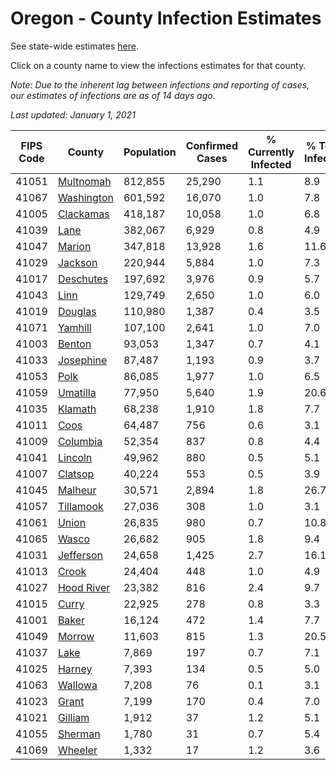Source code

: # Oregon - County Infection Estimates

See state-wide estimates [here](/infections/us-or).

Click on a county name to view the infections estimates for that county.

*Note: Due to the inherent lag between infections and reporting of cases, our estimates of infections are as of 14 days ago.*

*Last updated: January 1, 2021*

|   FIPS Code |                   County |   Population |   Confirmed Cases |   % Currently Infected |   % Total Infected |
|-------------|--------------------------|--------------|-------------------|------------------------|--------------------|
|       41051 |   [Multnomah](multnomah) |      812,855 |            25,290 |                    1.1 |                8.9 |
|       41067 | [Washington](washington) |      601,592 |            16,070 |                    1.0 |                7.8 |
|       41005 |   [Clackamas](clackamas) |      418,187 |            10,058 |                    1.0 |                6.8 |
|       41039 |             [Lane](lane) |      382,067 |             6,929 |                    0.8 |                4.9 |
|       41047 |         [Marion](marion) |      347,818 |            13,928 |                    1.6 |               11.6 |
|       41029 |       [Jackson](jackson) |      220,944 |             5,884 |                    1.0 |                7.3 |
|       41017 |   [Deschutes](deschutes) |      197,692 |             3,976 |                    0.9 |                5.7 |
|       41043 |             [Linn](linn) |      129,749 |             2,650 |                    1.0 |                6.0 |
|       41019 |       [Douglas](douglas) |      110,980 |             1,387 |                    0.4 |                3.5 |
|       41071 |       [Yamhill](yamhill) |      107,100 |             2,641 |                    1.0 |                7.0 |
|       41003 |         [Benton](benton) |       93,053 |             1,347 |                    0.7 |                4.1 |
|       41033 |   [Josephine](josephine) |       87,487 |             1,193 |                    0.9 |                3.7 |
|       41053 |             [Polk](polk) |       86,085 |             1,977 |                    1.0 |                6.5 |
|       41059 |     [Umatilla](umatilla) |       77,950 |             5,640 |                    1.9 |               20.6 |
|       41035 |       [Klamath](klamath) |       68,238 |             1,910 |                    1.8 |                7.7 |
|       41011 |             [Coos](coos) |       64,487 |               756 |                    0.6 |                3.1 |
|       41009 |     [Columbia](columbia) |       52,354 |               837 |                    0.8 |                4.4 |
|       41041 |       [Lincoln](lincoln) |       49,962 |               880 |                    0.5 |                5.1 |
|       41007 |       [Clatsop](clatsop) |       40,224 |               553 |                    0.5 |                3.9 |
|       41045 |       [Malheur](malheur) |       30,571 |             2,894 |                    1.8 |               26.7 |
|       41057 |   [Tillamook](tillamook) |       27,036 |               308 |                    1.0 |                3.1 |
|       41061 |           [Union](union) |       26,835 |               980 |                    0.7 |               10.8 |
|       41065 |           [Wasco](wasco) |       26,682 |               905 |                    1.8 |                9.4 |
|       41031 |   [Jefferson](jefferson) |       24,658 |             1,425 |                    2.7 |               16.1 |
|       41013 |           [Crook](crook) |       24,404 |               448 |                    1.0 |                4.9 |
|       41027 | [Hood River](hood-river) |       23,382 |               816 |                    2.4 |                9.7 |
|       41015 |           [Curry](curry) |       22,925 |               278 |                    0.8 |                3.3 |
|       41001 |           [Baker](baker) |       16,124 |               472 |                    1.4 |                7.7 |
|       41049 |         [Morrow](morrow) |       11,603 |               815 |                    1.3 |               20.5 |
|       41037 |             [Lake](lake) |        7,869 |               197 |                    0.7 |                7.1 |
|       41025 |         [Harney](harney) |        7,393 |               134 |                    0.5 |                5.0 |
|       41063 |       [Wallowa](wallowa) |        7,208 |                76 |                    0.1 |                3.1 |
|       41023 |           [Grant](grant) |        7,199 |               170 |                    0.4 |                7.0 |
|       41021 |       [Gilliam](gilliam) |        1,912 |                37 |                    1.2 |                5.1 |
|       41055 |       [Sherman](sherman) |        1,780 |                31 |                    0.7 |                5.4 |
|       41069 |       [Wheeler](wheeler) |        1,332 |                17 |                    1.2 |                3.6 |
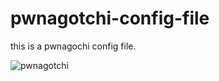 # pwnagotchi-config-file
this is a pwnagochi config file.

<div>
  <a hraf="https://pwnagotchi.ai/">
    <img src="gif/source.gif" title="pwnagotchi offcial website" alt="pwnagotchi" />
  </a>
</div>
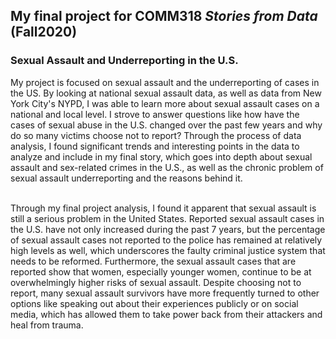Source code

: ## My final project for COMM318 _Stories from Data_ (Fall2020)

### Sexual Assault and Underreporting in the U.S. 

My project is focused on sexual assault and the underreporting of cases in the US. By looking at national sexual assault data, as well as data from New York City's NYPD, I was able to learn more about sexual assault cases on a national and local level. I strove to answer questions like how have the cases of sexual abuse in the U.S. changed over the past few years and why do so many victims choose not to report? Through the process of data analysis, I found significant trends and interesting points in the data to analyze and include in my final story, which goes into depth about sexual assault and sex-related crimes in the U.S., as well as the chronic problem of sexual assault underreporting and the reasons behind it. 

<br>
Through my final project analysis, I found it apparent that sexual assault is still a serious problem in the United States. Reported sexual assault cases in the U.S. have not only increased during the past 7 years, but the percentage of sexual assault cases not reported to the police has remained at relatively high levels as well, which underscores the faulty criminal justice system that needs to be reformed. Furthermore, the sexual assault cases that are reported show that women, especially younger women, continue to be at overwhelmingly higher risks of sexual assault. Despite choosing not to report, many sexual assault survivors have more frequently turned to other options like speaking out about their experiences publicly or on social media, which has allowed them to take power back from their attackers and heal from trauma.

★ ★ ★ ★

> **Required action**: Going through the material, count each line that carries the word "infections", and output only that count.

> **Written solution**: 3